Writing a system call tracer using eBPF

sh4dy

2024-08-03

eBPF, linux, low-level

Pre-Requisites

System calls, eBPF, C, basics of low-level programming.

Introduction

eBPF (Extended Berkeley Packet Filter) is a technology that allows users to run custom programs within the kernel. BPF / or cBPF (classic BPF), the predecessor of eBPF provided a simple and efficient way to filter packets based on predefined rules. eBPF programs offer enhanced safety, portability, and maintainability as compared to kernel modules. There are several high-level methods available for working with eBPF programs, such as Cilium’s go library, bpftrace, libbpf, etc.

Note: This post requires the reader to have a basic understanding of eBPF. If you’re not familiar with it, this post by ebpf.io is a great read.

Objectives

You must already be familiar with the famous tool strace. We’ll be developing something similar to that using eBPF. For example,

1	./beetrace /bin/ls

Concepts

Before we start writing our tool, we need to familiarize ourselves with some key concepts.

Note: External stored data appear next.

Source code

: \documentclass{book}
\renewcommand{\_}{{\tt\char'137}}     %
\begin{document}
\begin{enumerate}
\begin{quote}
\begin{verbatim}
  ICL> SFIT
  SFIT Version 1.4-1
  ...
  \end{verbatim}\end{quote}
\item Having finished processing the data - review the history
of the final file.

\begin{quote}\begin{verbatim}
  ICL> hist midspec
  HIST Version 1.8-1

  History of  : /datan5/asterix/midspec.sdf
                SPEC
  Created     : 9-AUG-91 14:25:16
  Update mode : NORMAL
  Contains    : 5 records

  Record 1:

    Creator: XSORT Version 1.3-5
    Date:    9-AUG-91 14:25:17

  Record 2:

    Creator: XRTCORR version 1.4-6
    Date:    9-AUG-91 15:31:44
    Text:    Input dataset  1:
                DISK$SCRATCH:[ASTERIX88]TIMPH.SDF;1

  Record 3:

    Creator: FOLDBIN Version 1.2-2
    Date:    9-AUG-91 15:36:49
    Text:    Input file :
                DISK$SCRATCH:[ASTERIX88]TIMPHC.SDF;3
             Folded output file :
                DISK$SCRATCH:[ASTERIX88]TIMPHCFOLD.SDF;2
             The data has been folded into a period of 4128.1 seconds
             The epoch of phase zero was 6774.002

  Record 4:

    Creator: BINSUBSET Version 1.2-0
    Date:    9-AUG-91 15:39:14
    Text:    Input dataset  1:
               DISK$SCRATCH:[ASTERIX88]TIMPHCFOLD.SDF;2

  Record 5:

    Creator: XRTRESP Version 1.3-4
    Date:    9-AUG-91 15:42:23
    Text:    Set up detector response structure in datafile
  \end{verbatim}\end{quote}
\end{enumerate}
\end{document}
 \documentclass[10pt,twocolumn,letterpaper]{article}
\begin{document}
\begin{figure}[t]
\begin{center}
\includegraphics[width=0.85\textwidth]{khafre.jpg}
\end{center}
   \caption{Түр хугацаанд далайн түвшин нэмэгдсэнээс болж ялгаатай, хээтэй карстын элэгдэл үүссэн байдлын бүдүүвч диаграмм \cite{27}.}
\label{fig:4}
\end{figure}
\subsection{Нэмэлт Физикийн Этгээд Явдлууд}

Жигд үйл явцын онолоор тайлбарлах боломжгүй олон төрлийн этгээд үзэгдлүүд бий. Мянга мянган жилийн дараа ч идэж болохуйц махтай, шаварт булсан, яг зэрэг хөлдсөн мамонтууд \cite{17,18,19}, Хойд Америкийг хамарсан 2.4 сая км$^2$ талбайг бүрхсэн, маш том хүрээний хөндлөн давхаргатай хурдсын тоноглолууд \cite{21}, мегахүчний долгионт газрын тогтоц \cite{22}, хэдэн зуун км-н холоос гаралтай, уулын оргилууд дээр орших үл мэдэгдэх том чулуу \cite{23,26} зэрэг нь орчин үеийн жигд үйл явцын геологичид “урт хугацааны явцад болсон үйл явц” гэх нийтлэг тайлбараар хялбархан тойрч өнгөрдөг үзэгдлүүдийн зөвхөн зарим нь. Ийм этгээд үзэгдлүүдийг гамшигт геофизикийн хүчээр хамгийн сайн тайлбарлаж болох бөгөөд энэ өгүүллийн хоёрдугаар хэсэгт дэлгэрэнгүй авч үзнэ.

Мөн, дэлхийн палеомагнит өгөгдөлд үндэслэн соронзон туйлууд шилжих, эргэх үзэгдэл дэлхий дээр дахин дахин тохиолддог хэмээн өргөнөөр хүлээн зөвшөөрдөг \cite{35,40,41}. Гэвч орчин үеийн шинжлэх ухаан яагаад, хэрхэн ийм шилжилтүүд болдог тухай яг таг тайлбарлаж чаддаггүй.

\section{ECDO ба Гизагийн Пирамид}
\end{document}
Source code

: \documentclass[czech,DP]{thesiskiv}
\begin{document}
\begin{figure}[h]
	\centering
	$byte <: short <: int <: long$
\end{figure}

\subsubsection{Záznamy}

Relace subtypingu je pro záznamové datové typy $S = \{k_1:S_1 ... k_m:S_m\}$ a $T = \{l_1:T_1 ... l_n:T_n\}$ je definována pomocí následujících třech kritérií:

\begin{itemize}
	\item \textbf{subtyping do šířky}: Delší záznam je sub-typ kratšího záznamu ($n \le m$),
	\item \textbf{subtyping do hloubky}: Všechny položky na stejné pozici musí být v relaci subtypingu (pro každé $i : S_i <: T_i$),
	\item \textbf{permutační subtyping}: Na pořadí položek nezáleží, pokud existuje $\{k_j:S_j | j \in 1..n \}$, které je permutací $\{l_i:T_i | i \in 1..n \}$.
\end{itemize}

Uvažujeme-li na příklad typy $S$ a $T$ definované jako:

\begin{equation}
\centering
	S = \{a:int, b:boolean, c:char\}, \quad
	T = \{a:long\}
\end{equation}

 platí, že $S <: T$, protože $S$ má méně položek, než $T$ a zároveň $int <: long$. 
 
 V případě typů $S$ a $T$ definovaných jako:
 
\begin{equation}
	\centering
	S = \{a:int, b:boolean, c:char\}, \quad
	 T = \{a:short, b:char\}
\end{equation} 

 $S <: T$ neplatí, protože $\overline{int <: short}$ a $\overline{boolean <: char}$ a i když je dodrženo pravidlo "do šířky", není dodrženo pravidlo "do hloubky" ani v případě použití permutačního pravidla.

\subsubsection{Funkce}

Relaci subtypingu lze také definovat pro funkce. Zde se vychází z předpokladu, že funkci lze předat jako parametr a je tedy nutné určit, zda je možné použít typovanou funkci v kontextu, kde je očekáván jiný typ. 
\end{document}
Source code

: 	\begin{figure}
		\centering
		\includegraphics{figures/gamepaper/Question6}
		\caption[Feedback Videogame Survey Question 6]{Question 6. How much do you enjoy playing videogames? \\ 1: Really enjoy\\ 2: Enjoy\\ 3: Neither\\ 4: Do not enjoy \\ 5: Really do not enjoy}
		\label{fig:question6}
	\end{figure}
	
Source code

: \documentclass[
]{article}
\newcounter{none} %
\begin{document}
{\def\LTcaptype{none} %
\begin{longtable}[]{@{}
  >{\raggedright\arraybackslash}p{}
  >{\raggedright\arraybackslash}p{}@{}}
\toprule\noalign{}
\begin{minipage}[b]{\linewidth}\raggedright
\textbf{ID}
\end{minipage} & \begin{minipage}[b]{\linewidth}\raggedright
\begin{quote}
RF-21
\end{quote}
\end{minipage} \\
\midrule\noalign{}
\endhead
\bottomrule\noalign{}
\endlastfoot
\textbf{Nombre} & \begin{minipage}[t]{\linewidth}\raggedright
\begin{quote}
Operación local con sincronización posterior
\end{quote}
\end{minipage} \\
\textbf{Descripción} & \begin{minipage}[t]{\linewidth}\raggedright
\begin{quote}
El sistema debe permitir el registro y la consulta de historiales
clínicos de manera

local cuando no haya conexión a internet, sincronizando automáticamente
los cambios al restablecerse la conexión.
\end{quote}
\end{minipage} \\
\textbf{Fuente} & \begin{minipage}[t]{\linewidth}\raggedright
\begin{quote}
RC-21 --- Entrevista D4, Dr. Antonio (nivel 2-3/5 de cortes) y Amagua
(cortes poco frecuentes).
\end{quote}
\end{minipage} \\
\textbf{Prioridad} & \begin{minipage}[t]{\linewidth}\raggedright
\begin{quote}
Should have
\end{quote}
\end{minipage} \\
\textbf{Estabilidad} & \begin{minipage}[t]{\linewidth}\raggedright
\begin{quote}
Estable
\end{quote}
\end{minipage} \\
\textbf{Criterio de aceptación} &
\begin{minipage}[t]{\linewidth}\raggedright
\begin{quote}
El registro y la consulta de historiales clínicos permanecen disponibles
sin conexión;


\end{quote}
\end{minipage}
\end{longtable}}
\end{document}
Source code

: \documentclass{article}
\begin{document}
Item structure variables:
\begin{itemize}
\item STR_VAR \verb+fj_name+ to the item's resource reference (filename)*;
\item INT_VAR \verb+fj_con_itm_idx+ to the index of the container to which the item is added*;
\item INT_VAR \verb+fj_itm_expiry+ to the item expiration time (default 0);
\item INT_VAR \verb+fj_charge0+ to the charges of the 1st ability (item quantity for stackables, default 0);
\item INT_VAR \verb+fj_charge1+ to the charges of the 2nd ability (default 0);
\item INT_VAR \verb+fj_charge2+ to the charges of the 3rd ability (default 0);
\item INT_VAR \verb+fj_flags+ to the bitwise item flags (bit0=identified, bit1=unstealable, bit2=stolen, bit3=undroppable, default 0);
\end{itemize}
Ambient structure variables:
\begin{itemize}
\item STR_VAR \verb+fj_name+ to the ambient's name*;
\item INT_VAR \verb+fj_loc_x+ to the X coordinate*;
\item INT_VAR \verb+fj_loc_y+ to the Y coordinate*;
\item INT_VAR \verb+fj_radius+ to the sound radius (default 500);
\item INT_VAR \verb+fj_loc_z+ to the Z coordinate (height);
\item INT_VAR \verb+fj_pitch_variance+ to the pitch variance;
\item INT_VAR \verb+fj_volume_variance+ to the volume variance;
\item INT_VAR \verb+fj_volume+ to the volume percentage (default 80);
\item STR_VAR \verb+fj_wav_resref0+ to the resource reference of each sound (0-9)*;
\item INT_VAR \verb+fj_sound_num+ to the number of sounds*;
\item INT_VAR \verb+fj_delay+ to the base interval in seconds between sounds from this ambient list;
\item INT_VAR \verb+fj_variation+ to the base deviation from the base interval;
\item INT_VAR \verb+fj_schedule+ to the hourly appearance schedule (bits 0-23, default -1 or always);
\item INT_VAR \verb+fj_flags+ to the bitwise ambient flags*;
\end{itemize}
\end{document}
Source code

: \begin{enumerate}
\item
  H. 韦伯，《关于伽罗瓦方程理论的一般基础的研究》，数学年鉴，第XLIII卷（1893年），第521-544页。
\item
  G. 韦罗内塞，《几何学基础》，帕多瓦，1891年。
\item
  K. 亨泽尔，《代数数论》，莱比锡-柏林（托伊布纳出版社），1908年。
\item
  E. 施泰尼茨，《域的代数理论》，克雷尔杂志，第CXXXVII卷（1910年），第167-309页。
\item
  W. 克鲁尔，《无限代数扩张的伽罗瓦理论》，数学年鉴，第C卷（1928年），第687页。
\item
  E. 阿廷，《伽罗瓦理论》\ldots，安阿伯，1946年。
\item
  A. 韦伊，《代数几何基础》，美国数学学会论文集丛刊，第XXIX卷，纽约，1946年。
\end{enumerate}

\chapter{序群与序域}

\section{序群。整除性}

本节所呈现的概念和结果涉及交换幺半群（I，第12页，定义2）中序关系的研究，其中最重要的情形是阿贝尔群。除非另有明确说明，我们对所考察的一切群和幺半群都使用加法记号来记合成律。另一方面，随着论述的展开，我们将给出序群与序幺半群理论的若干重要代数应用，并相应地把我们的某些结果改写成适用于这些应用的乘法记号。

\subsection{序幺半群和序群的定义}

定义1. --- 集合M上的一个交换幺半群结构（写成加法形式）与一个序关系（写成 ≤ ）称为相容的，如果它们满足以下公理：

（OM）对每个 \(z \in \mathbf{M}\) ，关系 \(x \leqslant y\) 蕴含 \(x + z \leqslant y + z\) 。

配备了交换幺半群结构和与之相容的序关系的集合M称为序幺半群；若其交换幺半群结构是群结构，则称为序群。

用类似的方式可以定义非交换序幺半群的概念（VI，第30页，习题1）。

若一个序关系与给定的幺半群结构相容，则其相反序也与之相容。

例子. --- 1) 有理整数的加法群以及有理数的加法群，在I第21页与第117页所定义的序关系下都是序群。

Tracepoints: They are instrumentation points placed in various parts of the Linux kernel code. They provide a way to hook into specific events or code paths within the kernel without modifying the kernel source code. The events available of tracing can be found at /sys/kernel/debug/tracing/events.
The SEC macro: It creates a new section with the name as the name of the tracepoint within the target ELF. For example, SEC(tracepoint/raw_syscalls/sys_enter) creates a new section with this name. The sections can be viewed using readelf.

1	readelf -s --wide somefile.o

Maps: They are shared data structures that can be accessed from both eBPF programs and applications running in the userspace.

Writing the eBPF programs

We won’t be writing a comprehensive tool for tracing all the system calls due to the vast number of system calls present in the Linux kernel. Instead, we’ll focus on tracing a few common system calls. To achieve this, we’ll write two types of programs: eBPF programs and a loader (which loads the BPF objects into the kernel and attaches them).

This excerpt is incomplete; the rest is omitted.